* [EXERCISE] Could you tally the lines of the entries that carry the string "true"? Reply with the number and nothing more.

*** PROVIDED RECORDS ***

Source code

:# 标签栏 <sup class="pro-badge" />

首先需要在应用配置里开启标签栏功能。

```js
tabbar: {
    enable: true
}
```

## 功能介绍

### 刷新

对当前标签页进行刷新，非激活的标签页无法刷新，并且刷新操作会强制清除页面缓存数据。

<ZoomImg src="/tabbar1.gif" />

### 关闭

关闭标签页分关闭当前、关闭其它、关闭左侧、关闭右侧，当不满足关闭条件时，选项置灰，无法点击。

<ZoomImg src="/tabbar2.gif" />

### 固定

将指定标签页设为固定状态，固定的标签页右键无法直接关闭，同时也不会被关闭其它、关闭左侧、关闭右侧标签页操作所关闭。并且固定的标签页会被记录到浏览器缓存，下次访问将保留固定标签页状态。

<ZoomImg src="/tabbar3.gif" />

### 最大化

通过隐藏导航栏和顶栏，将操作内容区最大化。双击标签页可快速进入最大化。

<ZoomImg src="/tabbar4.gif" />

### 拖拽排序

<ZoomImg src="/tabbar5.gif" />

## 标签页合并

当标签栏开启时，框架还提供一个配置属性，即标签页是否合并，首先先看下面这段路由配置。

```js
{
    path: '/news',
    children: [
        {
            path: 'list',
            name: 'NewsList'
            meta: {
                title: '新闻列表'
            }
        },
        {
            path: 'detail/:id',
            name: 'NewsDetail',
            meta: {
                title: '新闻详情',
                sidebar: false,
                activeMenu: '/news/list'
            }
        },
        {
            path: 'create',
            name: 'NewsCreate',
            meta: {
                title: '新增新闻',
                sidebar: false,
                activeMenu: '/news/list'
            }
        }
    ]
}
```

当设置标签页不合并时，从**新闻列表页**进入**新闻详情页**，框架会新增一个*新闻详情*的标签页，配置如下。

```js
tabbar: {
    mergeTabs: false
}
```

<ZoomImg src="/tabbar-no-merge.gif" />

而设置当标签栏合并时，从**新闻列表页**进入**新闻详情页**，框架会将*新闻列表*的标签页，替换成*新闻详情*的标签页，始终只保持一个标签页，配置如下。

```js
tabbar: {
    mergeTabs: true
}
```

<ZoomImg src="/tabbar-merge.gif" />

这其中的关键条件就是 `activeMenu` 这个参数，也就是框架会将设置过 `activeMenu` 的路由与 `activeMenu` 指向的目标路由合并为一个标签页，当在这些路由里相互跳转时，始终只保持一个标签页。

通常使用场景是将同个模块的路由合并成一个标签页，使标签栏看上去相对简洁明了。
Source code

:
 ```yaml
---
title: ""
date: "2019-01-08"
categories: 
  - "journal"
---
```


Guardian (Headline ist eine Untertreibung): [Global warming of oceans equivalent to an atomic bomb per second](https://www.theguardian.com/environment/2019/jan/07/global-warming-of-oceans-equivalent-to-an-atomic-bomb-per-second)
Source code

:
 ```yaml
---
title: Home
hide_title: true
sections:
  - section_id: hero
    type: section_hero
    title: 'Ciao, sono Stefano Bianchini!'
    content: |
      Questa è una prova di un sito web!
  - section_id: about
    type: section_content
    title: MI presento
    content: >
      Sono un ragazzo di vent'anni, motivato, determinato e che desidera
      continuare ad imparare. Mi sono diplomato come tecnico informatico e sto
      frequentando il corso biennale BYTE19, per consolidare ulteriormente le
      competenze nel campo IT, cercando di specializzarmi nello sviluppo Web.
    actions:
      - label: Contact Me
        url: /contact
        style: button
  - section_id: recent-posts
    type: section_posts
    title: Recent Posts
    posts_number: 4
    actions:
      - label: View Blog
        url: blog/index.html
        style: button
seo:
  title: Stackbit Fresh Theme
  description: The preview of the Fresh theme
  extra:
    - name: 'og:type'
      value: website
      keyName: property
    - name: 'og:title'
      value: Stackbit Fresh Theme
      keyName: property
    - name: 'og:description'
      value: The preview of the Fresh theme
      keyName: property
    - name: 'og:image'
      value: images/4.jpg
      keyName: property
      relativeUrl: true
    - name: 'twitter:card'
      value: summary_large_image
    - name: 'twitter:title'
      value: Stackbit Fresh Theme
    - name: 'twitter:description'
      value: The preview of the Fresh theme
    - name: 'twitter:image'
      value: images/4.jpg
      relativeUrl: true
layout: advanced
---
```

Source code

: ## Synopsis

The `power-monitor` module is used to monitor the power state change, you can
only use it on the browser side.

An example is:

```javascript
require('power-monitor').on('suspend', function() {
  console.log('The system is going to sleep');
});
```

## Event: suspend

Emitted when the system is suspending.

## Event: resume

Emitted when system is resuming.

***

* [RESPONSE TO THIS EXERCISE] 5